Book Review: Upheaval: Turning Points for Nations in Crisis
by Jared Diamond
Listen to your adversaries! No, really listen—not necessarily to abandon your position and adopt theirs, but to understand their perspective (whether flawed or not) and so increase your ability to communicate productively with them. This is the take away from Jared Diamond’s description of the experience of Finland, which stood against the Soviet Union alone with no help from the West. Communicating with the Soviet Union was a matter of survival for Finland, and their approach to that situation is instructive.
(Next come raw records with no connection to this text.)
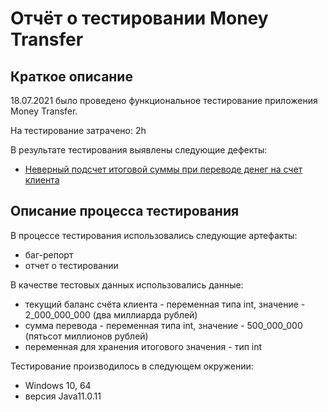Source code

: # Отчёт о тестировании Money Transfer

## Краткое описание

18.07.2021  было проведено функциональное тестирование приложения Money Transfer.

На тестирование затрачено: 2h

В результате тестирования выявлены следующие дефекты:
* [Неверный подсчет итоговой суммы при переводе денег на счет клиента](https://github.com/lakkikot/java1.2-1/issues/1)


## Описание процесса тестирования

В процессе тестирования использовались следующие артефакты:
* баг-репорт
* отчет о тестировании


В качестве тестовых данных использовались данные:

* текущий баланс счёта клиента - переменная типа int, значение - 2_000_000_000 (два миллиарда рублей)
* сумма перевода - переменная типа int, значение - 500_000_000 (пятьсот миллионов рублей)
* переменная для хранения итогового значения - тип int

Тестирование производилось в следующем окружении:
* Windows 10, 64
* версия Java11.0.11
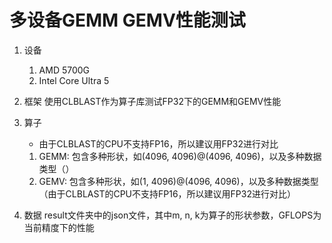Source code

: # 多设备GEMM GEMV性能测试
1. 设备
    1. AMD 5700G
    2. Intel Core Ultra 5

2. 框架
使用CLBLAST作为算子库测试FP32下的GEMM和GEMV性能

3. 算子
    * 由于CLBLAST的CPU不支持FP16，所以建议用FP32进行对比
    1. GEMM: 包含多种形状，如(4096, 4096)@(4096, 4096)，以及多种数据类型（）
    2. GEMV: 包含多种形状，如(1, 4096)@(4096, 4096)，以及多种数据类型（由于CLBLAST的CPU不支持FP16，所以建议用FP32进行对比）

4. 数据
    result文件夹中的json文件，其中m, n, k为算子的形状参数，GFLOPS为当前精度下的性能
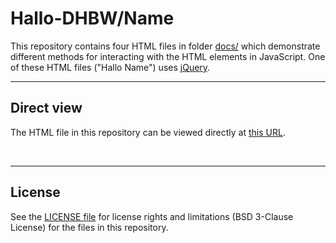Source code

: # Hallo-DHBW/Name

This repository contains four HTML files in folder [docs/](docs/) which 
demonstrate different methods for interacting with the HTML elements in JavaScript.
One of these HTML files ("Hallo Name") uses [jQuery](https://jquery.com).
<br>

----
## Direct view

The HTML file in this repository can be viewed directly at [this URL](https://mdecker-mobilecomputing.github.io/HTML_HalloApps/index.html).

<br>

----
## License

See the [LICENSE file](LICENSE.md) for license rights and limitations (BSD 3-Clause License)
for the files in this repository.
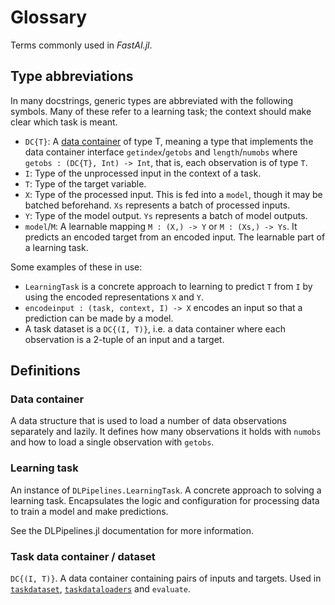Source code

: # Glossary

Terms commonly used in *FastAI.jl*.

## Type abbreviations

In many docstrings, generic types are abbreviated with the following symbols. Many of these refer to a learning task; the context should make clear which task is meant.

- `DC{T}`: A [data container](data_containers.md) of type T, meaning a type that implements the data container interface `getindex`/`getobs` and `length`/`numobs` where `getobs : (DC{T}, Int) -> Int`, that is, each observation is of type `T`.
- `I`: Type of the unprocessed input in the context of a task.
- `T`: Type of the target variable.
- `X`: Type of the processed input. This is fed into a `model`, though it may be batched beforehand. `Xs` represents a batch of processed inputs.
- `Y`: Type of the model output. `Ys` represents a batch of model outputs.
- `model`/`M`: A learnable mapping `M : (X,) -> Y` or `M : (Xs,) -> Ys`. It predicts an encoded target from an encoded input. The learnable part of a learning task.

Some examples of these in use:

- `LearningTask` is a concrete approach to learning to predict `T` from `I` by using the encoded representations `X` and `Y`.
- `encodeinput : (task, context, I) -> X` encodes an input so that a prediction can be made by a model.
- A task dataset is a `DC{(I, T)}`, i.e. a data container where each observation is a 2-tuple of an input and a target.

## Definitions

### Data container

A data structure that is used to load a number of data observations separately and lazily. It defines how many observations it holds with `numobs` and how to load a single observation with `getobs`.

### Learning task

An instance of `DLPipelines.LearningTask`. A concrete approach to solving a learning task. Encapsulates the logic and configuration for processing data to train a model and make predictions.

See the DLPipelines.jl documentation for more information. 

### Task data container / dataset

`DC{(I, T)}`. A data container containing pairs of inputs and targets. Used in [`taskdataset`](#), [`taskdataloaders`](#) and `evaluate`.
In addition to Finland, the other of the six countries that were profiled are Japan, Chile, Indonesia, Germany, and Australia—plus the United States as an additional case that cannot be ignored. Each of these countries faced external threats and internal turmoil, their responses to which sometimes resulted in inordinate suffering and death. Exceptions such as Willy Brandt’s abject apology for Nazi atrocities stand out against counter examples such as Japan’s refusal to do the same and Augusto Pinochet’s regime of torture.
Fully non-judgmental throughout, Diamond lets the facts of these countries’ experiences point the way toward sound policy for all countries. The book ends with an assessment of the challenges facing the world on a global scale. Two examples among several are the life threatening results of climate change and the very real potential for nuclear war ignited by any number of those countries that are so armed.
Diamond refuses to postulate that we are doomed. Instead he suggests that the polarized parts of society must seek peace with each other—that talking with and listening to one’s adversaries is not the same as surrender and capitulation. It would be irresponsible to abandon the possibility of reconciliation—even while pursuing one’s just causes to the utmost.